Po ośmiu miesiącach 2020 r. spadek importu używanych samochodów w stosunku do poprzedniego roku wynosi ponad 20 proc. To o 10 pkt proc. mniej, niż zanotował w tym samym czasie rynek nowych samochodów o dopuszczalnej masie do 3,5 tony – poinformował na początku września Instytut Badań Rynku Motoryzacyjnego Samar. W sierpniu zarejestrowano w Polsce 76,6 tys. (spadek o 9,7 proc. r./r.) sprowadzonych z zagranicy samochodów osobowych i lekkich dostawczych, natomiast od stycznia liczba sprowadzonych do Polski używanych aut sięgnęła 541,9 tys.
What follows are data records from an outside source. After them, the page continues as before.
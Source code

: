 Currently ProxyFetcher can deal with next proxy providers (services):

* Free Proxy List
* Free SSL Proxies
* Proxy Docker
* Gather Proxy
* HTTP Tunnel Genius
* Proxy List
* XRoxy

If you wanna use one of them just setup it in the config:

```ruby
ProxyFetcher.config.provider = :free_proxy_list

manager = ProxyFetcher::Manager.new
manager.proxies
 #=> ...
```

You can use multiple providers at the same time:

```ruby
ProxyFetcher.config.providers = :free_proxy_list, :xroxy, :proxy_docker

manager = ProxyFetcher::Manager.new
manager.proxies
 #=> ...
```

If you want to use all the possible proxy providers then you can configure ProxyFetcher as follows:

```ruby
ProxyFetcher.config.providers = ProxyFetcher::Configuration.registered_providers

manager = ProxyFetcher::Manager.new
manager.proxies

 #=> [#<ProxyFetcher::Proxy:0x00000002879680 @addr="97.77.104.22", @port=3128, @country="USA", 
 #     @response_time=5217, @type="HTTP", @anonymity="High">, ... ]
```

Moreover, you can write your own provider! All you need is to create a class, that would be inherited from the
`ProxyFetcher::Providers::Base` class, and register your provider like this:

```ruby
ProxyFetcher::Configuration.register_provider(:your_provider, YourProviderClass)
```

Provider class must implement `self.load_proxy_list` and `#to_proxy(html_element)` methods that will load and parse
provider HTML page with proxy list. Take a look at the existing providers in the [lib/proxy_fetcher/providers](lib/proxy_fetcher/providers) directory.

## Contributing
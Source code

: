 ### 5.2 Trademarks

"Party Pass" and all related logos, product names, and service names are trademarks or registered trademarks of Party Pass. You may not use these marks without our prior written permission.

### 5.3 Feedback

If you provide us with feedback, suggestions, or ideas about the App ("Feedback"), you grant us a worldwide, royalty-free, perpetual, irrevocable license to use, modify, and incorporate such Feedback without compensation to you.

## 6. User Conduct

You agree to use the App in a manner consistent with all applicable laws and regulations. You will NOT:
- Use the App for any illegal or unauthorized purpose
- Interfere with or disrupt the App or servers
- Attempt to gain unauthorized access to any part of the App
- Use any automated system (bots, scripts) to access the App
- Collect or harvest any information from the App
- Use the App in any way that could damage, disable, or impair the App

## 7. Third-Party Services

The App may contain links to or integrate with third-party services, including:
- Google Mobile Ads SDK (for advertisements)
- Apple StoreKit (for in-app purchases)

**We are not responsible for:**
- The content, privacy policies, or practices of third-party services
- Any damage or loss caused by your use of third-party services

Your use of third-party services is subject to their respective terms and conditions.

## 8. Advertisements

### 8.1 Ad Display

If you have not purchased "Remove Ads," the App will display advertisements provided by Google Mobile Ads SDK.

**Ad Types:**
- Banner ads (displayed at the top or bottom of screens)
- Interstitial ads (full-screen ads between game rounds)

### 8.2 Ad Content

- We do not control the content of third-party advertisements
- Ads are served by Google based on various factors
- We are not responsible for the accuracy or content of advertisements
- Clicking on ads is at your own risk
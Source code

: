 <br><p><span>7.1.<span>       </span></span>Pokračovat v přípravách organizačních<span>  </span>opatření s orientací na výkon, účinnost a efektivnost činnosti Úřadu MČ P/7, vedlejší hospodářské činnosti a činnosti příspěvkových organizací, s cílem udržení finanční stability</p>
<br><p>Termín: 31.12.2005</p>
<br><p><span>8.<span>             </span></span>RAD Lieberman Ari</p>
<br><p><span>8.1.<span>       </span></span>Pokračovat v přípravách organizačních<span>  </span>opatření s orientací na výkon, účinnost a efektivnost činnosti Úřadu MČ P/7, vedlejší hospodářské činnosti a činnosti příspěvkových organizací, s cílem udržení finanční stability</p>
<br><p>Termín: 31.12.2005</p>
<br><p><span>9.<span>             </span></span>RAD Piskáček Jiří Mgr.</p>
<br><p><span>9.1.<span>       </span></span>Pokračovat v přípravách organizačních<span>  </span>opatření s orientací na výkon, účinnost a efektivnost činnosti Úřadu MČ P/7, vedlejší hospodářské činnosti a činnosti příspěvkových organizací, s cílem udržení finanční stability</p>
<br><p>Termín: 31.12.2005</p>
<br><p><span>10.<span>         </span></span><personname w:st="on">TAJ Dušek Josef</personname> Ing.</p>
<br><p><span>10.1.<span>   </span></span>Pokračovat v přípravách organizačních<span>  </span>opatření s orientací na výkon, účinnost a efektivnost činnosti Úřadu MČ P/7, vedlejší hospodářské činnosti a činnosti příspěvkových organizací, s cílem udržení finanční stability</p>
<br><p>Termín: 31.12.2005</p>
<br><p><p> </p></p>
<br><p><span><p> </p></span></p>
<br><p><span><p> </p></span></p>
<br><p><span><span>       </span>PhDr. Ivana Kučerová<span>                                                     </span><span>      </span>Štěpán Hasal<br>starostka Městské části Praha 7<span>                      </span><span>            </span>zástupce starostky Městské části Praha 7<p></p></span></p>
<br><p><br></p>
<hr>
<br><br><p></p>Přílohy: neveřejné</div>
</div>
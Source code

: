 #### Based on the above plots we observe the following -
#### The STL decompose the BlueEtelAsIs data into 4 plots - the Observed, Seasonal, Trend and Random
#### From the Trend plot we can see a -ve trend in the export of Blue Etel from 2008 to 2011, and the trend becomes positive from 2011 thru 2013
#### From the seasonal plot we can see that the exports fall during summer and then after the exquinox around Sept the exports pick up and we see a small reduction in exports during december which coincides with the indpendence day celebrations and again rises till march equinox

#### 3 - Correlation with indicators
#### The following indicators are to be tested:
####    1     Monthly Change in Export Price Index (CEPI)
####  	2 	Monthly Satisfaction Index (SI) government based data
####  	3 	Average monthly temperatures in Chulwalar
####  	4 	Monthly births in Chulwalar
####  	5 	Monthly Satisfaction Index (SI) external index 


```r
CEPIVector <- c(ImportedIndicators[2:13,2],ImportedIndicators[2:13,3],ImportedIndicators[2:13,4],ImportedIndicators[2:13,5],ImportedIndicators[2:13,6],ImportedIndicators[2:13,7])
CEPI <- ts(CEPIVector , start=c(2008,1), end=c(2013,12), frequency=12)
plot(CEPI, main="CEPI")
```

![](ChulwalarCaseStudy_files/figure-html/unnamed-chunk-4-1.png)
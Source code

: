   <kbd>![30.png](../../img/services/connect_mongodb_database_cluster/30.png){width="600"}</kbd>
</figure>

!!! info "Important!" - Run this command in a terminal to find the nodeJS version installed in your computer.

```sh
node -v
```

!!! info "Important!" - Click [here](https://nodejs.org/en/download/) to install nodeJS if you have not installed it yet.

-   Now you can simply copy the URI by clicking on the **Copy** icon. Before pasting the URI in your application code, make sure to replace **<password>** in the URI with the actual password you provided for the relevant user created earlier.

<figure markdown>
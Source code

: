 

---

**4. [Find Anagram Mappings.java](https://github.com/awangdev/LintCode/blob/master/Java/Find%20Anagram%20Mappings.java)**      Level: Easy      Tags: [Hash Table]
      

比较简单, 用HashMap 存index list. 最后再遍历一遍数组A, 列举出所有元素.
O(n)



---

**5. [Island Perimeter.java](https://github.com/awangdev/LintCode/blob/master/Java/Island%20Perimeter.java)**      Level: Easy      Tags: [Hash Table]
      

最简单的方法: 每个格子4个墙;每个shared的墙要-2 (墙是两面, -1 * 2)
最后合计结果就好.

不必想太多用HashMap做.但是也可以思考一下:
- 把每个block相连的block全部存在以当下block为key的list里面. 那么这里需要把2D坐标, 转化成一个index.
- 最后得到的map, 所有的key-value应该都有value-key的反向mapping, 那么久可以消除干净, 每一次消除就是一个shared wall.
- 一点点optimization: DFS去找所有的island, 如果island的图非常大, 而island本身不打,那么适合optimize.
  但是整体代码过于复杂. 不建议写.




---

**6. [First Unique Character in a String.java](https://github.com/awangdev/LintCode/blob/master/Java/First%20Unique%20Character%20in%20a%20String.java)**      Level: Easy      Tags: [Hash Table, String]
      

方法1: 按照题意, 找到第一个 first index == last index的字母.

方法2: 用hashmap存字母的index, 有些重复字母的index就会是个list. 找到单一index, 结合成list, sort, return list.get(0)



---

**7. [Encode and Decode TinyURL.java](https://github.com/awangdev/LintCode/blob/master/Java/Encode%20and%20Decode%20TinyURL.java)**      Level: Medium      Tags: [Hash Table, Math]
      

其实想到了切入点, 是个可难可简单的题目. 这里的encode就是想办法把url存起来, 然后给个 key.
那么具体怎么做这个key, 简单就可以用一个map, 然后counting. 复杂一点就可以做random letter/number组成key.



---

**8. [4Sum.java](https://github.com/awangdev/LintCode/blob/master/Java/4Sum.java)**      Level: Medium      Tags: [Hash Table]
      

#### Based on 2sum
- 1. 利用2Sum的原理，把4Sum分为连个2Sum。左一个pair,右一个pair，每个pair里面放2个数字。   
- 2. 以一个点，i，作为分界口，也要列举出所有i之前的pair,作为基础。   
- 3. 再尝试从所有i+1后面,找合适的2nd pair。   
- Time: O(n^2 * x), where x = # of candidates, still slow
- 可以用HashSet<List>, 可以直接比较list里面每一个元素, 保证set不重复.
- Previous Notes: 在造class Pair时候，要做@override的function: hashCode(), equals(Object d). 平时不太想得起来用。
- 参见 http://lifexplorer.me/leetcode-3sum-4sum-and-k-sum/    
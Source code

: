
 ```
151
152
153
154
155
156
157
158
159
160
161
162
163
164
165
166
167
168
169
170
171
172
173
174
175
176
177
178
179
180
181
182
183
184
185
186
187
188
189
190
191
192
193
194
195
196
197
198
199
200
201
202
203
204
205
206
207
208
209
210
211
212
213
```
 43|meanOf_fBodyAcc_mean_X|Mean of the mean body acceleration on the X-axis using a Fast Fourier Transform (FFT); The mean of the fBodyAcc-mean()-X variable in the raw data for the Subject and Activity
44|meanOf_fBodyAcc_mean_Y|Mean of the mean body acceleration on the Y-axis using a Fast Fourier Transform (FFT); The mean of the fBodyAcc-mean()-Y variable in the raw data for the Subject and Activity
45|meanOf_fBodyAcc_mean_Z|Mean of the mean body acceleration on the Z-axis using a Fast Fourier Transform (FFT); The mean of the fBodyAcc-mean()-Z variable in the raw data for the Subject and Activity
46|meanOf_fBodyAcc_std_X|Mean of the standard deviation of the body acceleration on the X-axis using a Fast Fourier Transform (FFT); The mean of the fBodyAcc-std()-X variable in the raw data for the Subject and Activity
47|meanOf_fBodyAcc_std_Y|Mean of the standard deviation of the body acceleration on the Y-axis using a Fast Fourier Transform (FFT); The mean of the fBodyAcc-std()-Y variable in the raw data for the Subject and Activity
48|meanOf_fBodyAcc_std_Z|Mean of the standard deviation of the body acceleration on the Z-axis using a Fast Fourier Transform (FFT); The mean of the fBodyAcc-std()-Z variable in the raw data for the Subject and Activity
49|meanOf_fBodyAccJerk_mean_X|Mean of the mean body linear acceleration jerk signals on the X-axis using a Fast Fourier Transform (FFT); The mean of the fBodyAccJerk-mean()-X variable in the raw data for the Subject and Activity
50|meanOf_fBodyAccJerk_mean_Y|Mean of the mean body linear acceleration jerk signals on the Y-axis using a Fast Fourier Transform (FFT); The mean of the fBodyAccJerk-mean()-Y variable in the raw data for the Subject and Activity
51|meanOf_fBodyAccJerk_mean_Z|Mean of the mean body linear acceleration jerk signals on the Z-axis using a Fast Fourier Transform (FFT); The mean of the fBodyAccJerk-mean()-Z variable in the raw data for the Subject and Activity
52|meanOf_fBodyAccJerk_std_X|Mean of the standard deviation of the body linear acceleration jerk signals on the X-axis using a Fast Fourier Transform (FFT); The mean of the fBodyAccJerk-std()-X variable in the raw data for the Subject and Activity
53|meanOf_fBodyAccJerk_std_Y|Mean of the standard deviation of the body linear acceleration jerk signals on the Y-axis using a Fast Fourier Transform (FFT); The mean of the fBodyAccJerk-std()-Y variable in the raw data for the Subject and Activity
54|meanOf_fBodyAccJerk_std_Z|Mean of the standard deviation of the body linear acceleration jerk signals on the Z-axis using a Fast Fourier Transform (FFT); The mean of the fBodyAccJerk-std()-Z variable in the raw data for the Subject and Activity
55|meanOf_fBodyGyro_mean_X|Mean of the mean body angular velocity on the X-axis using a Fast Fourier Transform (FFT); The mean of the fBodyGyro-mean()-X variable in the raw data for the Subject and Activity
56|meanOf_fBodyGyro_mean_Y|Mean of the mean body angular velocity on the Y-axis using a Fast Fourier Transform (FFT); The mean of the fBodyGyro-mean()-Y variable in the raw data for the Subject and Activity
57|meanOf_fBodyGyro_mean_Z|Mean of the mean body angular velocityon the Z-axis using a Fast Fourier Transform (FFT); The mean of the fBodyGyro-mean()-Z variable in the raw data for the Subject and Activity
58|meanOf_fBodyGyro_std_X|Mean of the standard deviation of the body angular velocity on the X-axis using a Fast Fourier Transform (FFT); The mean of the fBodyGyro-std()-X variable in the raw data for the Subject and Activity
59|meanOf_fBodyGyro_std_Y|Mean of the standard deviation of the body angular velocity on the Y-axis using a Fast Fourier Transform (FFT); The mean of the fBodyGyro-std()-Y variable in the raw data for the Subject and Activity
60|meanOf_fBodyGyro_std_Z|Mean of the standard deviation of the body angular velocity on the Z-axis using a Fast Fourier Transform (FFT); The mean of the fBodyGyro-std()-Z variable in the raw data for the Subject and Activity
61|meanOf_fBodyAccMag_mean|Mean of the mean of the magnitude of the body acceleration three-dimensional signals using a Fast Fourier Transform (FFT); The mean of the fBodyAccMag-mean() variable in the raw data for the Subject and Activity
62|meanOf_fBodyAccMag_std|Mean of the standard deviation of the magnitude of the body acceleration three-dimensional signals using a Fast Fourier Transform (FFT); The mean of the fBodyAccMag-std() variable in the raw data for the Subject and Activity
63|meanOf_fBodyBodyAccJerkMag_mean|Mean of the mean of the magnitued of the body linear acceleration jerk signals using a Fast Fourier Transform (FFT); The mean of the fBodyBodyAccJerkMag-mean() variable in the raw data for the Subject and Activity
Na taki półmilionowy wynik wskazywały już dane z lipca, w którym wwieziono do Polski 88,3 tys. samochodów, a skumulowane dane od stycznia pokazały import na poziomie 465,2 tys. sztuk. Przy tym wynik lipcowy okazał się o przeszło jedną piątą wyższy niż w czerwcu. Wyraźnie więc widać, że polski rynek wtórny odżywa znacznie szybciej niż sprzedaż samochodów nowych.
Ale wiosną sytuacja zapowiadała się znacznie gorzej. Jeszcze w kwietniu prywatny import wyniósł 32,3 tys. aut, co było najsłabszym wynikiem od 16 lat. Zakaz podróży i ograniczenia w rejestrowaniu pojazdów sprawiły, że tak złego dla importerów miesiąca nie było, odkąd Polska znalazła się w Unii Europejskiej. Przy tym radykalne zmniejszenie importu wpłynęło na ograniczenie oferty całego rynku wtórnego. Według raportu AAA Auto opartego na danych z komisów, stron internetowych oraz ogłoszeń dilerów w kwietniu w Polsce pojawiło się 159,1 tys. ofert używanych aut, tj. o ponad 79 tys. mniej niż w marcu i o 112,2 tys. mniej niż w lutym, a więc przed wybuchem epidemii koronawirusa. – Spadek liczby ogłaszanych aut do sprzedaży aż o 41 proc. w ciągu ostatnich dwóch miesięcy świadczy o załamaniu się rynku – komentowała Karolina Topolova, dyrektor generalna Aures Holdings, operatora sieci autokomisów AAA Auto.
W połowie roku spadki zaczęły się zmniejszać, ale szans na zbliżenie się do ubiegłorocznego wyniku już nie ma. Tymczasem w 2019 r. sprowadzono do Polski 1009,2 mln aut. To o 0,6 proc. więcej niż rok wcześniej. Zdecydowaną większość – 928,3 tys., czyli 92 proc. importu – stanowiły samochody osobowe. Przeszło połowa pochodziła z Niemiec. Prognozy z końca ub. r. wskazywały, że 2020 r. może być jeszcze lepszy ze względu na wprowadzenie zaostrzonych norm emisji spalin i wzrost kosztów produkcji samochodów nowych. Pandemia przekreśliła te założenia.
Ale wciąż trudna sytuacja na rynku wtórnym wcale nie zniechęca do inwestowania w jego rozwój. Aures Holdings planuje otwarcie w Polsce w ciągu najbliższych dwóch lat dziesięciu oddziałów. Poprzedzi je uruchomieniem mniejszych biur sprzedaży.